GOP Prism Distorts Some Kerry Votes. A number of the specific claims made in attacks against Sen. John F. Kerry this week are at best selective and in
September 2, 2004

GOP Prism Distorts Some Kerry Votes. A number of the specific claims made in attacks against Sen. John F. Kerry this week are at best selective and in many cases stripped of their context, according to a review of the documentation provided by the Bush campaign.
As a senator, Kerry has long been skeptical of big-ticket weapons systems, especially when measured against rising budget deficits, and to some extent he opened himself to this line of attack when he chose to largely skip over his Senate career during his acceptance speech at the Democratic convention last month. But the barrage by Republicans at their own convention has often misportrayed statements or votes that are years, if not decades, old.

For instance:

• Kerry did not cast a series of votes against individual weapons systems, as Sen. Zell Miller (D-Ga.) suggested in a slashing convention speech in New York late Wednesday, but instead Kerry voted against a Pentagon spending package in 1990 as part of deliberations over restructuring and downsizing the military in the post-Cold War era.

• Both Vice President Cheney and Miller have said that Kerry would like to see U.S. troops deployed only at the direction of the United Nations, with Cheney noting that the remark had been made at the start of Kerry's political career. This refers to a statement made nearly 35 years ago, when Kerry gave an interview to the Harvard Crimson, 10 months after he had returned from the Vietnam War angry and disillusioned by his experiences there. (President Bush at the time was in the Air National Guard, about to earn his wings.)

• President Bush, Cheney and Miller faulted Kerry for voting against body armor for troops in Iraq. But much of the funding for body armor was added to the bill by House Democrats, not the administration, and Kerry's vote against the entire bill was rooted in a dispute with the administration over how to pay for $20 billion earmarked for reconstruction of Iraq.

Six years later, Kerry took part in a complex and serious debate in Congress over how to restructure the military after the Cold War.

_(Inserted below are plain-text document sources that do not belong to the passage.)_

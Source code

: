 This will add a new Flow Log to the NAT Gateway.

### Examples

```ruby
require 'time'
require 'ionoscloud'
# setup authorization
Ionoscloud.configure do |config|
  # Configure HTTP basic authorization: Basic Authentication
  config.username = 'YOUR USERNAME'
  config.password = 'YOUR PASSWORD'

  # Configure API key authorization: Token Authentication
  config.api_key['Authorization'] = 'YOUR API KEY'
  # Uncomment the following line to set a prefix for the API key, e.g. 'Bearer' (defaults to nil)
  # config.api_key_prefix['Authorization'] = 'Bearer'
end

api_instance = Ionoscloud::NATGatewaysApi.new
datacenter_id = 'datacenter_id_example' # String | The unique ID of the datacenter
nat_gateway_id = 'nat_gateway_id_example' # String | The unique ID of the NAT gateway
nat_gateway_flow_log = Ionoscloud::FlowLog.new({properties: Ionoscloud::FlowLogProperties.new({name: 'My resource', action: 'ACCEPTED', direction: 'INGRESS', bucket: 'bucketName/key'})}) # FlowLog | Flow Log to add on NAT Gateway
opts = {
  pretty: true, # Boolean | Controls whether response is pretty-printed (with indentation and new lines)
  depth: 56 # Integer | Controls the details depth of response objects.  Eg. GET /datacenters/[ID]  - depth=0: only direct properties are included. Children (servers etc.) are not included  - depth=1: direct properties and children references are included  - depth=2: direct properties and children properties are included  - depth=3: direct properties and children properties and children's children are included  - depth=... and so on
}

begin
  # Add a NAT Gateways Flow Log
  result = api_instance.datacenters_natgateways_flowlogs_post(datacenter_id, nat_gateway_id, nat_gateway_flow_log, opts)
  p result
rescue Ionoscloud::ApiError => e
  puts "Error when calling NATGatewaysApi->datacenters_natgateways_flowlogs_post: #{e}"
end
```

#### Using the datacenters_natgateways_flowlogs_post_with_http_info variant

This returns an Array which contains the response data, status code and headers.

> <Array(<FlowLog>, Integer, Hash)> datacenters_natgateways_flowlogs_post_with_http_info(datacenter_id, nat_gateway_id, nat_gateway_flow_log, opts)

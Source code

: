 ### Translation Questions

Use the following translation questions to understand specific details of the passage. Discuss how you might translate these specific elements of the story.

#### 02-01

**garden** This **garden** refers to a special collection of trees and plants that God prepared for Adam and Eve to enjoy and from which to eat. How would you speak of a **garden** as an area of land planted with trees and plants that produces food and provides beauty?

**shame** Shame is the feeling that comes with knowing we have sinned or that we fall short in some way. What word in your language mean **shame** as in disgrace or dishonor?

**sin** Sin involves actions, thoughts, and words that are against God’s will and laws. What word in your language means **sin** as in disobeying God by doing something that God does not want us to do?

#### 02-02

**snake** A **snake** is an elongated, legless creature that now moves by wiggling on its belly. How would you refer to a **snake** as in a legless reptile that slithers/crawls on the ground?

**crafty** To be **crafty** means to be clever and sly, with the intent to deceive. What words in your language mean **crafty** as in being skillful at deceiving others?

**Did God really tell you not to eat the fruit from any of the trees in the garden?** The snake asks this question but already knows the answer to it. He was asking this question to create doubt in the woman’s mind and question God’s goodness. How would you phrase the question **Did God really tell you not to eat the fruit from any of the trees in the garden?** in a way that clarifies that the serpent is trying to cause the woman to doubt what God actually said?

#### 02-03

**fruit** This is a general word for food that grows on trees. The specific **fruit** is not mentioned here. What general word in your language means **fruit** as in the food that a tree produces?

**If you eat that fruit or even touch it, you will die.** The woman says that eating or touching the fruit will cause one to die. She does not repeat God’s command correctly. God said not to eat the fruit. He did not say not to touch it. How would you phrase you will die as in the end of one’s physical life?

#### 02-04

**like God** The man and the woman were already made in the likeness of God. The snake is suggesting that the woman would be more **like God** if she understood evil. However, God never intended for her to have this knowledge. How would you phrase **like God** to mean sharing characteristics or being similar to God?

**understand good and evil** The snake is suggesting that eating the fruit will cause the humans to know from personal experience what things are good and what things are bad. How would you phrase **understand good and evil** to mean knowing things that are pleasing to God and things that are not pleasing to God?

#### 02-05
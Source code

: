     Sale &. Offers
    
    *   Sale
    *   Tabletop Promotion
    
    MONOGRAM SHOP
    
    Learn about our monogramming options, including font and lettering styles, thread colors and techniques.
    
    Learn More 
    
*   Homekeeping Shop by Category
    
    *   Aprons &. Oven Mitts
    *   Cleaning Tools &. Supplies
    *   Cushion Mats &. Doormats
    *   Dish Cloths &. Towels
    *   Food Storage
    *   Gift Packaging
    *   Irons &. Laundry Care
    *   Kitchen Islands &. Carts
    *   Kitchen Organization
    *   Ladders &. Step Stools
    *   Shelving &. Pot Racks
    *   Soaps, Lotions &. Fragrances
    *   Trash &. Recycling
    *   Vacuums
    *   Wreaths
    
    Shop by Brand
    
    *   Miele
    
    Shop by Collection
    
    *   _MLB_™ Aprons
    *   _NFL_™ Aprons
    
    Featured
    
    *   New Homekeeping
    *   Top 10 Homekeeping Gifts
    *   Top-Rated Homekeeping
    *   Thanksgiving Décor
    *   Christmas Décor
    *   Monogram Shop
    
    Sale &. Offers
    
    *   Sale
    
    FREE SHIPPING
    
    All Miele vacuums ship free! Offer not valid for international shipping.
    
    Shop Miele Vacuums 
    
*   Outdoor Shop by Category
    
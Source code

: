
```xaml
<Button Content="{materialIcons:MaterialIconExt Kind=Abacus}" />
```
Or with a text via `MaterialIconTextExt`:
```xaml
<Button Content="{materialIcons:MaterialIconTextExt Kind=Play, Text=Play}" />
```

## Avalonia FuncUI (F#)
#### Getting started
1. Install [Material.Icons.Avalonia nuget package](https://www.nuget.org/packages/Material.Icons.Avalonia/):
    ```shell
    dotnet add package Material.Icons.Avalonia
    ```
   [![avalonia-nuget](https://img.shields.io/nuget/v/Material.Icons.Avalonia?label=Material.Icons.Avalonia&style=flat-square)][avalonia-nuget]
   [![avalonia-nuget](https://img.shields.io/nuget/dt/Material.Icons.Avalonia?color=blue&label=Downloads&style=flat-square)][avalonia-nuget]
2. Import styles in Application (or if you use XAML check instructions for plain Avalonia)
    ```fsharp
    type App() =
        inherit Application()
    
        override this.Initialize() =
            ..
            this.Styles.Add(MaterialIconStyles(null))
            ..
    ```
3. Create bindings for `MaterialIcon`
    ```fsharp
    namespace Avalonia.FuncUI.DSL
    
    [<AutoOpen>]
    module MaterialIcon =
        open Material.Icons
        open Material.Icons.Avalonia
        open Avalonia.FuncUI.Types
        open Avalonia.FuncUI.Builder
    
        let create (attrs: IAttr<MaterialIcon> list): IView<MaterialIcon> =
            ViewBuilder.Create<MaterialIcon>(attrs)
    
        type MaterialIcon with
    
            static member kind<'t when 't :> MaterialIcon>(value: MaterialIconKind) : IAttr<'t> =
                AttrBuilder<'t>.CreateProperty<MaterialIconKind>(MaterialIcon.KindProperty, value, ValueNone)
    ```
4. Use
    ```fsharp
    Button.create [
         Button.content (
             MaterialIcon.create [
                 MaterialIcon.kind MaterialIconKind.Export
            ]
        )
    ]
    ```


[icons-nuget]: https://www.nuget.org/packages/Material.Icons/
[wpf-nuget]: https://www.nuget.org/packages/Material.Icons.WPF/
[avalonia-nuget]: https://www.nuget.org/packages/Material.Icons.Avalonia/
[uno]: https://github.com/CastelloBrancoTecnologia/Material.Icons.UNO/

Cheney, at the time defense secretary, had scolded Congress for keeping alive such programs as the F-14 and F-16 jet fighters that he wanted to eliminate. Miller said in his speech that Kerry had foolishly opposed both the weapons systems and would have left the military armed with "spitballs." During that same debate, President George H.W. Bush, the current president's father, proposed shutting down production of the B-2 bomber -- another weapons system cited by Miller -- and pledged to cut defense spending by 30 percent in eight years.

Though Miller recited a long list of weapons systems, Kerry did not vote against these specific weapons on the floor of the Senate during this period. Instead, he voted against an omnibus defense spending bill that would have funded all these programs; it is this vote that forms the crux of the GOP case that he "opposed" these programs.

On the Senate floor, Kerry cast his vote in terms of fiscal concerns, saying the defense bill did not "represent sound budgetary policy" in a time of "extreme budget austerity." Much like Bush's father, he singled out the B-2 bomber for specific attention, saying it is "one of the most costly, waste-ridden programs in a long history of waste, fraud and abuse scandals that have plagued Pentagon spending."